• [WORK INSTRUCTION] Whenever a line of the data below holds the string "will", copy that line.
━━━━━━━━━━
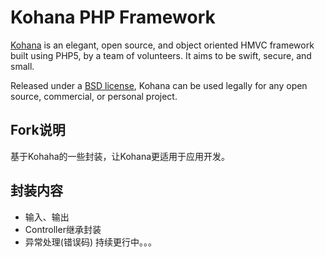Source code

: # Kohana PHP Framework

[Kohana](http://kohanaframework.org/) is an elegant, open source, and object oriented HMVC framework built using PHP5, by a team of volunteers. It aims to be swift, secure, and small.

Released under a [BSD license](http://kohanaframework.org/license), Kohana can be used legally for any open source, commercial, or personal project.

## Fork说明
基于Kohaha的一些封装，让Kohana更适用于应用开发。

## 封装内容
- 输入、输出
- Controller继承封装
- 异常处理(错误码)
持续更行中。。。

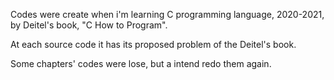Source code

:Codes were create when i'm learning C programming language, 2020-2021, by Deitel's book, "C How to Program".

At each source code it has its proposed problem of the Deitel's book.

Some chapters' codes were lose, but a intend redo them again.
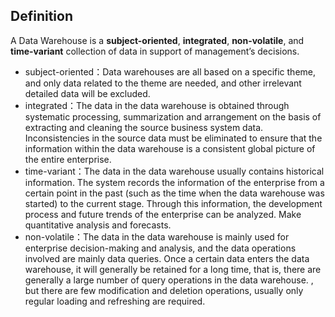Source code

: ## Definition

A Data Warehouse is a **subject-oriented**, **integrated**, **non-volatile**, and **time-variant** collection of data in support of management’s decisions.
- subject-oriented：Data warehouses are all based on a specific theme, and only data related to the theme are needed, and other irrelevant detailed data will be excluded.
- integrated：The data in the data warehouse is obtained through systematic processing, summarization and arrangement on the basis of extracting and cleaning the source business system data. Inconsistencies in the source data must be eliminated to ensure that the information within the data warehouse is a consistent global picture of the entire enterprise.
- time-variant：The data in the data warehouse usually contains historical information. The system records the information of the enterprise from a certain point in the past (such as the time when the data warehouse was started) to the current stage. Through this information, the development process and future trends of the enterprise can be analyzed. Make quantitative analysis and forecasts.
- non-volatile：The data in the data warehouse is mainly used for enterprise decision-making and analysis, and the data operations involved are mainly data queries. Once a certain data enters the data warehouse, it will generally be retained for a long time, that is, there are generally a large number of query operations in the data warehouse. , but there are few modification and deletion operations, usually only regular loading and refreshing are required.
━━━━━━━━━━
• [RESULT]
- subject-oriented：Data warehouses are all based on a specific theme, and only data related to the theme are needed, and other irrelevant detailed data will be excluded.
- non-volatile：The data in the data warehouse is mainly used for enterprise decision-making and analysis, and the data operations involved are mainly data queries. Once a certain data enters the data warehouse, it will generally be retained for a long time, that is, there are generally a large number of query operations in the data warehouse. , but there are few modification and deletion operations, usually only regular loading and refreshing are required.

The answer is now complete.